======== Excerpted records
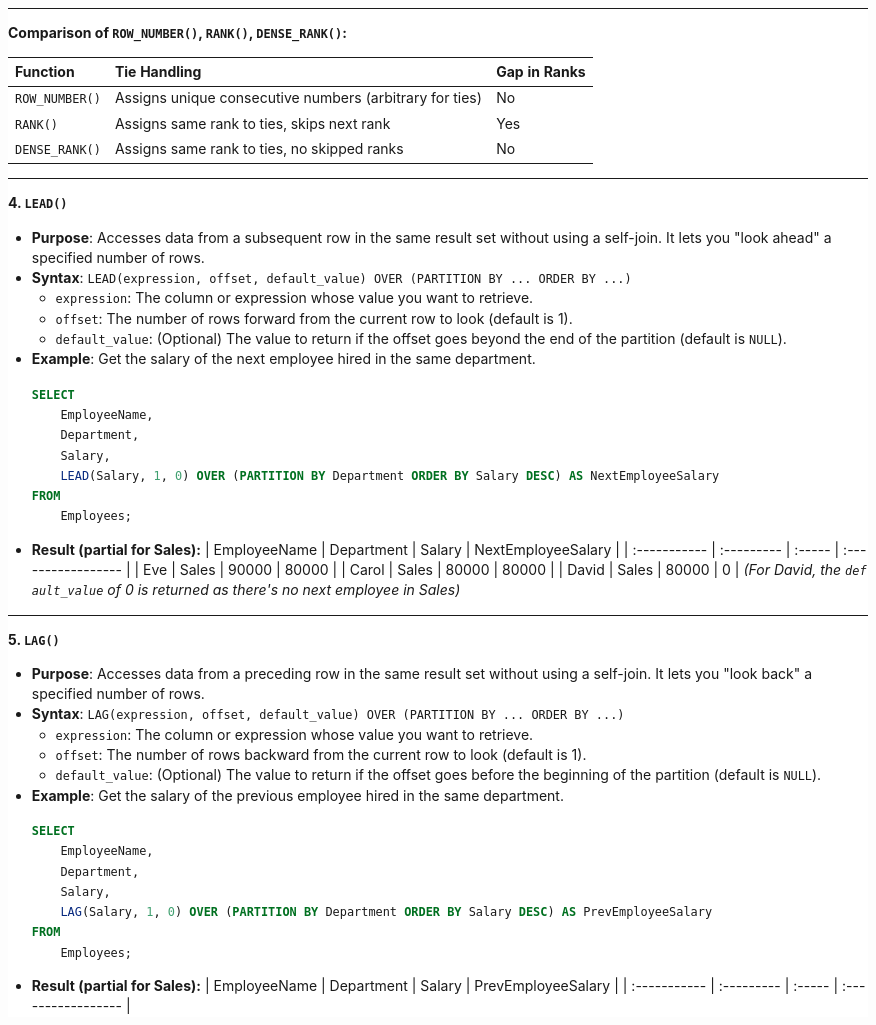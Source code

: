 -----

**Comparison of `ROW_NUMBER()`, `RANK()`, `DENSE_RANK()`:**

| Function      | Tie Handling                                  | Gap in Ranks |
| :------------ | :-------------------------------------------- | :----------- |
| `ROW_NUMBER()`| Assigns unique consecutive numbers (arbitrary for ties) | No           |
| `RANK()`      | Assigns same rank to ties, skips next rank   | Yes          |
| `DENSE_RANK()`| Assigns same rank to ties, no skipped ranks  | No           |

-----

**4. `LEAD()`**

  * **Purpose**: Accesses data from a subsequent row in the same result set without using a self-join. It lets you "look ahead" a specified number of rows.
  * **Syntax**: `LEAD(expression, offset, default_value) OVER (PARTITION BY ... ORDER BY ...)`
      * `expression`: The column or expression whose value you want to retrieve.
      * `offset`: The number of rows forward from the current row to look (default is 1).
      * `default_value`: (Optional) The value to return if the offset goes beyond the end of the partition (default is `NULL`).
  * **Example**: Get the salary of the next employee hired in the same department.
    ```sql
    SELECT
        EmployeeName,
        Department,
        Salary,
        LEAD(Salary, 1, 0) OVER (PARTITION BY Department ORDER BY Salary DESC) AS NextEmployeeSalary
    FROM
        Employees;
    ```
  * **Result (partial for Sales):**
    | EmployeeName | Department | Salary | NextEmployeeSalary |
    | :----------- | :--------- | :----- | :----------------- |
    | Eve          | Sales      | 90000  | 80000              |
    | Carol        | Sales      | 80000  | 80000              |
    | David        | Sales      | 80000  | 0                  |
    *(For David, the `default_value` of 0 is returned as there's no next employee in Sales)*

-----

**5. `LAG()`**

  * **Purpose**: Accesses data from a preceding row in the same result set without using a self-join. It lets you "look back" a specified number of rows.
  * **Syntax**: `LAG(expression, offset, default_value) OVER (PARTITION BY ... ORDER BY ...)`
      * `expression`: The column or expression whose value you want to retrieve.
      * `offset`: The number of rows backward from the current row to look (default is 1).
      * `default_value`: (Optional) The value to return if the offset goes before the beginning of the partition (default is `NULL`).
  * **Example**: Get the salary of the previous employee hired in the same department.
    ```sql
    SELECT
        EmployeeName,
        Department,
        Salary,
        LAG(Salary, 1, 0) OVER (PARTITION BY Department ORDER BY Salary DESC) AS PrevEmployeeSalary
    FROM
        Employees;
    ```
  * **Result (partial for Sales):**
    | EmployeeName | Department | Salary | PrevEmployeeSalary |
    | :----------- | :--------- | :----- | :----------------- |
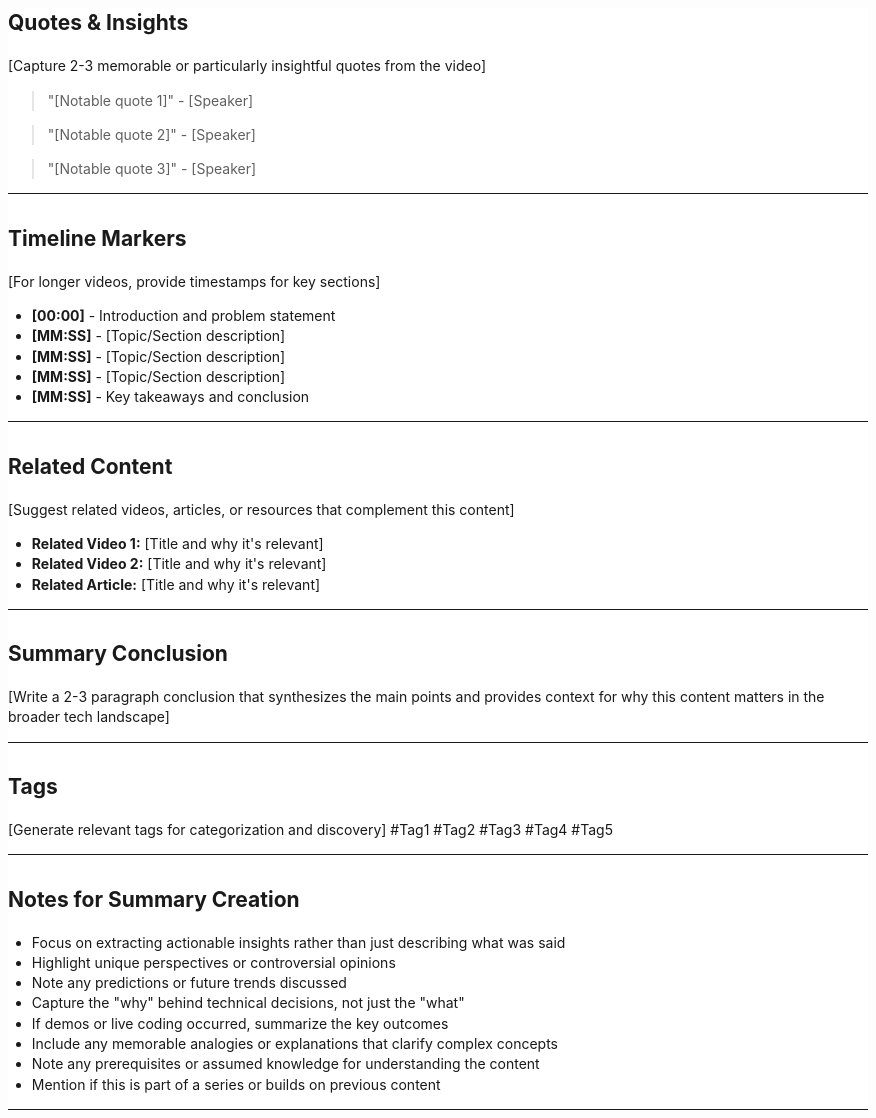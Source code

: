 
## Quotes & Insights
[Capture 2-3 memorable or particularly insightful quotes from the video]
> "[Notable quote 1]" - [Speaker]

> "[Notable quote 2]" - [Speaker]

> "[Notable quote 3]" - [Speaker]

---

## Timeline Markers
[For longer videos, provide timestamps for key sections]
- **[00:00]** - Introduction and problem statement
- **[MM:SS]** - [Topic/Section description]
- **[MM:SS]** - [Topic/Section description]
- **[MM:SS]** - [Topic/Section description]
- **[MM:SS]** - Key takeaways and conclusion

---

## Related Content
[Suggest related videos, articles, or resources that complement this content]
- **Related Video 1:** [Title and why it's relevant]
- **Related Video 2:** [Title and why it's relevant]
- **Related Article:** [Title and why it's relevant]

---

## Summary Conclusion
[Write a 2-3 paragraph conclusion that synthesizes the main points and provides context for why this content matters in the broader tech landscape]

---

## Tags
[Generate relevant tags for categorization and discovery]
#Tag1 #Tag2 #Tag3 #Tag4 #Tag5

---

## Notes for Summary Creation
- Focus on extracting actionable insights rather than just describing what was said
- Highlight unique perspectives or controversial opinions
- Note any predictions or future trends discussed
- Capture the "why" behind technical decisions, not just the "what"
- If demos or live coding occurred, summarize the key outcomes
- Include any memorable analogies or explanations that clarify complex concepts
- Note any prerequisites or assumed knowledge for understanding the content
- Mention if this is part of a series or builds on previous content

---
================
======== Excerpted records
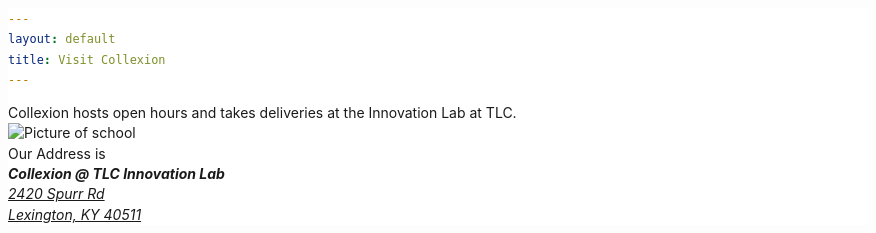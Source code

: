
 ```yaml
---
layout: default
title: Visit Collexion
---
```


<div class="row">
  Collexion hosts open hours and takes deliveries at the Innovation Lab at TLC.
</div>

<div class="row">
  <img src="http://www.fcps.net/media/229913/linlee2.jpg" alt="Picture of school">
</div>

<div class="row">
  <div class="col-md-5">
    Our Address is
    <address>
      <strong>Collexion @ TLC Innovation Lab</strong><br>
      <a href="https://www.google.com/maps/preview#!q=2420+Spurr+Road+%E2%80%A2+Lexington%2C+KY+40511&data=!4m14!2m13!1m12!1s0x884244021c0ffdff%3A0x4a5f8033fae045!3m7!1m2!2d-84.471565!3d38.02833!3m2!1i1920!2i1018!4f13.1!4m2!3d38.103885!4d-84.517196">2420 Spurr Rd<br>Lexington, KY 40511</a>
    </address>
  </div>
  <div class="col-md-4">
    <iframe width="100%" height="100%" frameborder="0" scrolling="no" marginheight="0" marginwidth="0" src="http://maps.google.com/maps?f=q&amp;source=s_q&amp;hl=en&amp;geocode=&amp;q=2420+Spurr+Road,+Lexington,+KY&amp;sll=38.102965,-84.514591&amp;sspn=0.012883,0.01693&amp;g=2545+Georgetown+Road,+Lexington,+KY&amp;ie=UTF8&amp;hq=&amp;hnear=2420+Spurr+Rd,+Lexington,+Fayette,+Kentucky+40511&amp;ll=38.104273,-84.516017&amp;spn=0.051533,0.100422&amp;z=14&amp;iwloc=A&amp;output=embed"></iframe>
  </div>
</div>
================
======== Excerpted records
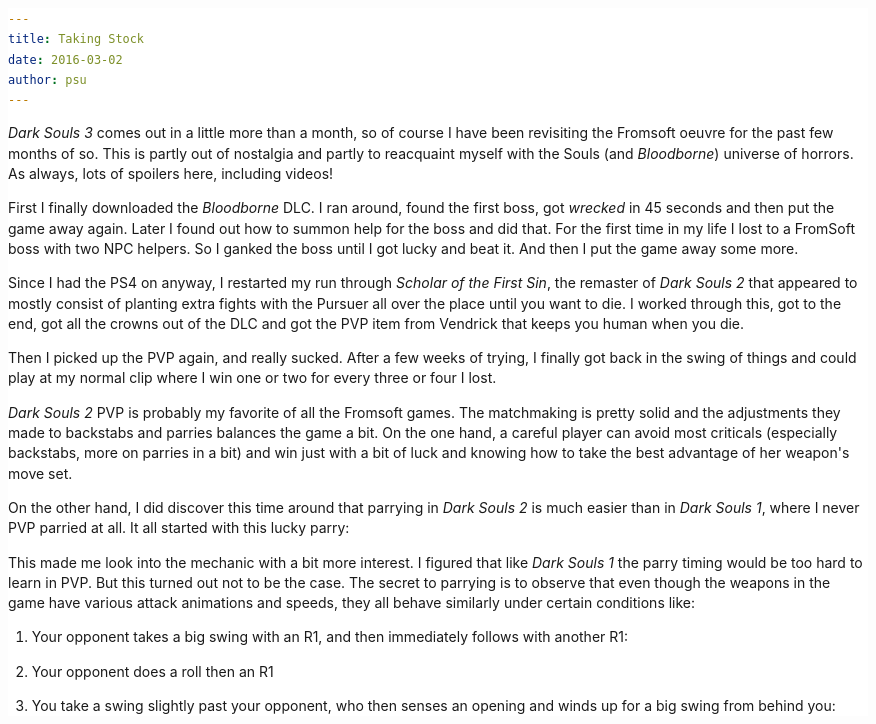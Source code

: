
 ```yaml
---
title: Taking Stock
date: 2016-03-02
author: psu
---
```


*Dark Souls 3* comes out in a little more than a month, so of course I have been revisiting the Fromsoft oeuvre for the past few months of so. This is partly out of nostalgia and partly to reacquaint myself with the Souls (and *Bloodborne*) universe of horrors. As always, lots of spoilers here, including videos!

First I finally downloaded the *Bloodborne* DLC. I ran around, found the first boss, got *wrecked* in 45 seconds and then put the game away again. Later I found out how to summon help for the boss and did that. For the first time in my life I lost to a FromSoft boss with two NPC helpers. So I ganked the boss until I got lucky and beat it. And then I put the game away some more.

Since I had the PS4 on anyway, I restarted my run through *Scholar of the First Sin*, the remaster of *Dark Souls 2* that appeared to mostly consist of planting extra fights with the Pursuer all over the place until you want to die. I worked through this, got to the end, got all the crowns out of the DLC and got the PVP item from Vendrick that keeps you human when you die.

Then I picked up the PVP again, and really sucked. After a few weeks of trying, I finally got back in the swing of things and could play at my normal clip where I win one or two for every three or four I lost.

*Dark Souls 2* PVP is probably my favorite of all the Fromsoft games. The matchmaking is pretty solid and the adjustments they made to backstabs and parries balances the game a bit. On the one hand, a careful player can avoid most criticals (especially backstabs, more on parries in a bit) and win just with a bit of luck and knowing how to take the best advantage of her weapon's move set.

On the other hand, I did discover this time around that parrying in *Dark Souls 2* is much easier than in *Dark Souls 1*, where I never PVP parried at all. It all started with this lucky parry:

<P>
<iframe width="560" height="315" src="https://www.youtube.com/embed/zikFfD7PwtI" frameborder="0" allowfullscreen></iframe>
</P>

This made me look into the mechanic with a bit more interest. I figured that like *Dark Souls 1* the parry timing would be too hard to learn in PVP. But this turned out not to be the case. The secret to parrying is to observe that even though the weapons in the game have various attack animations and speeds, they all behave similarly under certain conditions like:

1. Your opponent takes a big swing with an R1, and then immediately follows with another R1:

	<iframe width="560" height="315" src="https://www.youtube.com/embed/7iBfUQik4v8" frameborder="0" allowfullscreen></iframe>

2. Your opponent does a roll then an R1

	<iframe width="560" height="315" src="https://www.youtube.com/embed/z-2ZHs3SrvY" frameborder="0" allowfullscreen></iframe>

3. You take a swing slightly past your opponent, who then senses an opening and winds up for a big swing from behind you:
================
*What the exercise asks:* Every line of the records containing the word "until" must appear in the answer.

*Finished task:*
First I finally downloaded the *Bloodborne* DLC. I ran around, found the first boss, got *wrecked* in 45 seconds and then put the game away again. Later I found out how to summon help for the boss and did that. For the first time in my life I lost to a FromSoft boss with two NPC helpers. So I ganked the boss until I got lucky and beat it. And then I put the game away some more.
Since I had the PS4 on anyway, I restarted my run through *Scholar of the First Sin*, the remaster of *Dark Souls 2* that appeared to mostly consist of planting extra fights with the Pursuer all over the place until you want to die. I worked through this, got to the end, got all the crowns out of the DLC and got the PVP item from Vendrick that keeps you human when you die.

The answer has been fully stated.